"Work stations will be created for children to work on homework at night, for women or parents to be able to access the Internet to job hunt or work on resumes," Baxley said. "It will really give them more capability of making it on their own."
No choice but to expand
With the rise this past year in abuse and assaults, Baxley said the organization has no other choice but to expand.
She said there is a rise in abuse, and it is being seen in the Valley -- so much so, that victims have been forced to be referred outside of the Valley because the shelters are full.
"We can't take on anyone else," Baxley said, adding that victims often have a difficult time finding housing after seeking help at the shelter.
Often the abuser is the one handling the finances, and when the victim looks for low-income housing, there is usually a waiting list.
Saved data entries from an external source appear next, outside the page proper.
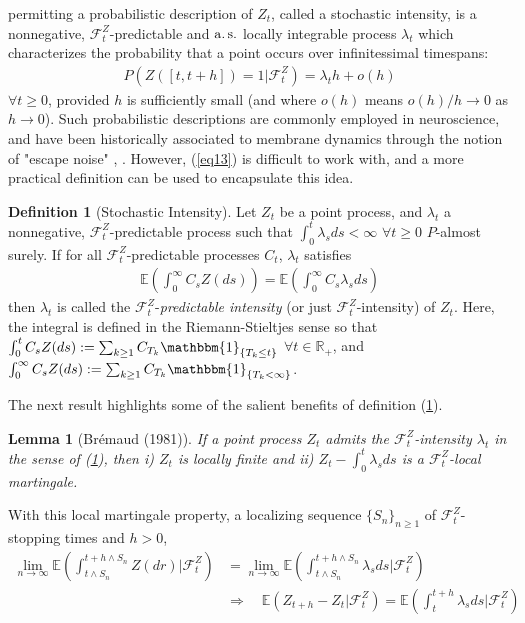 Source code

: \documentclass[12pt, oneside]{report}
\newcommand{\E}{\mathbb{E}}
\newcommand{\mbb}[1]{\mathbb{#1}}
\newcommand{\1}[1]{\mathbbm{1}_{\{#1\}}}
\newcommand{\mc}[1]{\mathcal{#1}}
\newtheorem{lemma}[theorem]{Lemma}
\theoremstyle{definition}
\newtheorem{definition}[theorem]{Definition}
\begin{document}
permitting a probabilistic description of $Z_t$, called a stochastic intensity,
is a nonnegative, $\mc{F}^Z_{t}$-predictable and $\operatorname{a.s.}$ locally integrable
process $\lambda_t$ which characterizes the probability that a point occurs over
infinitessimal timespans:
\begin{align}
    P(Z([t, t+h])=1|\mc{F}^Z_t)=\lambda_th+o(h)\label{eq13}
\end{align}
$\forall t\geq 0$, provided $h$ is sufficiently small (and where $o(h)$ means
$o(h)/h\rightarrow 0$ as $h\rightarrow 0$). Such probabilistic descriptions are commonly employed
in neuroscience, and have been historically associated to membrane dynamics through the notion of "escape noise" \cite{Plesser_Gerstner_2000}, \cite{Habenschuss_Jonke_Maass_2013}.
However, (\ref{eq13}) is difficult to work with, and a more practical definition can be used to encapsulate this idea.
\begin{definition}[Stochastic Intensity]\label{def9} Let $Z_t$ be a point
    process, and $\lambda_t$ a nonnegative, $\mc{F}^Z_{t}$-predictable process
    such that $\int_0^t\lambda_sds<\infty$ $\forall t\geq 0$ $P$-almost surely.
    If for all $\mc{F}^Z_t$-predictable processes $C_t$, $\lambda_t$ satisfies
    \begin{align*}
        \E\left(\int_{0}^\infty C_sZ(ds)\right)=\E\left(\int_{0}^\infty C_s\lambda_sds\right)
    \end{align*}
    then $\lambda_t$ is called the $\mc{F}^Z_t$-{\it predictable intensity} (or
    just $\mc{F}^Z_t$-intensity) of $Z_t$. Here, the integral is defined in the Riemann-Stieltjes
    sense so that $\int_0^t C_sZ(ds):=\sum_{k\geq 1}C_{T_k}\1{T_k\leq t}$ $\forall
    t\in\mbb{R}_+$, and $\int_0^\infty C_sZ(ds):=\sum_{k\geq
    1}C_{T_k}\1{T_k<\infty}$.
\end{definition}
The next result \cite[ch.2, theorem 8]{Bremaud_1981} highlights some of the salient benefits of
definition (\ref{def9}).
\begin{lemma}[Br\'emaud (1981)]\label{lem1} If a point process $Z_t$ admits the
    $\mc{F}^Z_t$-intensity $\lambda_t$ in the sense of (\ref{def9}), then i)
    $Z_t$ is locally finite and ii) $Z_t-\int_0^t\lambda_sds$ is a
    $\mc{F}^Z_t$-local martingale.
\end{lemma}
With this local martingale property, a localizing sequence $\{S_n\}_{n\geq 1}$
of $\mc{F}^Z_t$-stopping times and $h>0$,
\begin{align*}
    \lim_{n\rightarrow\infty}\E\left(\int_{t\wedge S_n}^{t+h\wedge S_n}Z(dr)\bigg|\mc{F}^Z_t\right)&=\lim_{n\rightarrow\infty}\E\left(\int_{t\wedge S_n}^{t+h\wedge S_n}\lambda_sds\bigg|\mc{F}^Z_t\right)\\
    &\Rightarrow\quad\E\left(Z_{t+h}-Z_t|\mc{F}^Z_t\right)=\E\left(\int_t^{t+h}\lambda_sds\bigg|\mc{F}^Z_t\right)
\end{align*}
\end{document}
"Because of their status, they do get priority on the listing," she said, "but even so, the waiting list is two to three months, sometimes even longer. We want capacity for an individual who needs to stay longer and still have space for those who need immediate shelter.
"With the economy and many losing jobs, more and more people are needing and more people are vying for the same."
Economy takes toll on giving
Women in Transition's main sources of funding come from the Department of Welfare through various organizations, as well as private fundraisers -- its two largest are an annual auction and a financial appeal.
The agency also receives financial help from the United Way, several area foundations and various grants.
The appeal for donations, however, is down this year.
"I think because of the economy," Baxley said. "People put notes in saying they were sorry, they'll donate more when things get better. People know it's hard, (that) it is affecting us. They're still giving, just not as much."